代码语言:javascript复制###DEGs endothelial
Idents(str_endo) <- str_endo@meta.data$cell_type_str
endo_markers <- FindAllMarkers(str_endo, only.pos = T, min.pct = 0.25, min.diff.pct = 0.25)
top_endo_markers <- endo_markers %>% group_by(cluster) %>% top_n(10, wt = avg_log2FC)
DoMultiBarHeatmap(str_endo, features = top_endo_markers$gene, group.by = "cell_type_str", additional.group.by = "tissue_type",additional.group.sort.by = "tissue_type", cols.use = list(tissue_type = use_colors), draw.lines = F)
scale_fill_viridis()
ggsave2("SuppFig6B.png", path = "../results", width = 30, height = 40, units = "cm")
#ggsave2("HeatMap_Endo.pdf", path = "output/fig3", width = 30, height = 40, units = "cm")

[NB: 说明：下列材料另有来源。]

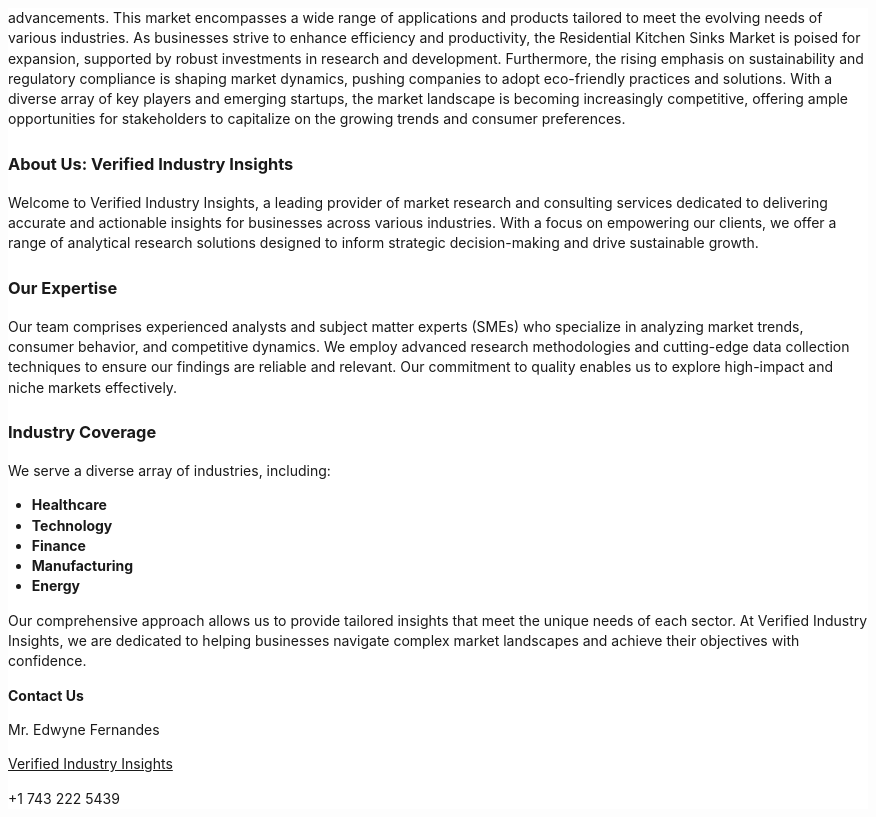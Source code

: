 advancements. This market encompasses a wide range of applications and products tailored to meet the evolving needs of various industries. As businesses strive to enhance efficiency and productivity, the Residential Kitchen Sinks  Market is poised for expansion, supported by robust investments in research and development. Furthermore, the rising emphasis on sustainability and regulatory compliance is shaping market dynamics, pushing companies to adopt eco-friendly practices and solutions. With a diverse array of key players and emerging startups, the market landscape is becoming increasingly competitive, offering ample opportunities for stakeholders to capitalize on the growing trends and consumer preferences.</p><h3>About Us: Verified Industry Insights</h3><p>Welcome to Verified Industry Insights, a leading provider of market research and consulting services dedicated to delivering accurate and actionable insights for businesses across various industries. With a focus on empowering our clients, we offer a range of analytical research solutions designed to inform strategic decision-making and drive sustainable growth.</p><h3>Our Expertise</h3><p>Our team comprises experienced analysts and subject matter experts (SMEs) who specialize in analyzing market trends, consumer behavior, and competitive dynamics. We employ advanced research methodologies and cutting-edge data collection techniques to ensure our findings are reliable and relevant. Our commitment to quality enables us to explore high-impact and niche markets effectively.</p><h3>Industry Coverage</h3><p>We serve a diverse array of industries, including:</p><ul><li><strong>Healthcare</strong></li><li><strong>Technology</strong></li><li><strong>Finance</strong></li><li><strong>Manufacturing</strong></li><li><strong>Energy</strong></li></ul><p>Our comprehensive approach allows us to provide tailored insights that meet the unique needs of each sector. At Verified Industry Insights, we are dedicated to helping businesses navigate complex market landscapes and achieve their objectives with confidence.</p><p><strong>Contact Us</strong></p><p>Mr. Edwyne Fernandes</p><p><a href="https://www.verifiedindustryinsights.com/">Verified Industry Insights</a></p><p>+1 743 222 5439</p>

#ggsave2("HeatMap_Endo.emf", path = "output/fig3", width = 30, height = 40, units = "cm")
这里是对另一种细胞类型进行的差异分析,如果想要求严格一些,可以放p_value值进行筛选。
代码语言:javascript复制###DEGs fibroblastic
Idents(str_fibro) <- str_fibro@meta.data$cell_type_str
fibro_markers <- FindAllMarkers(str_fibro, only.pos = T, min.pct = 0.25, min.diff.pct = 0.25)
top_fibro_markers <- fibro_markers %>% group_by(cluster) %>% top_n(10, wt = avg_log2FC)
DoMultiBarHeatmap(str_fibro, features = top_fibro_markers$gene, group.by = "cell_type_str", additional.group.by = "tissue_type",additional.group.sort.by = "tissue_type", cols.use = list(tissue_type = use_colors), draw.lines = F)
scale_fill_viridis()
ggsave2("Fig6C.png", path = "../results", width = 30, height = 40, units = "cm")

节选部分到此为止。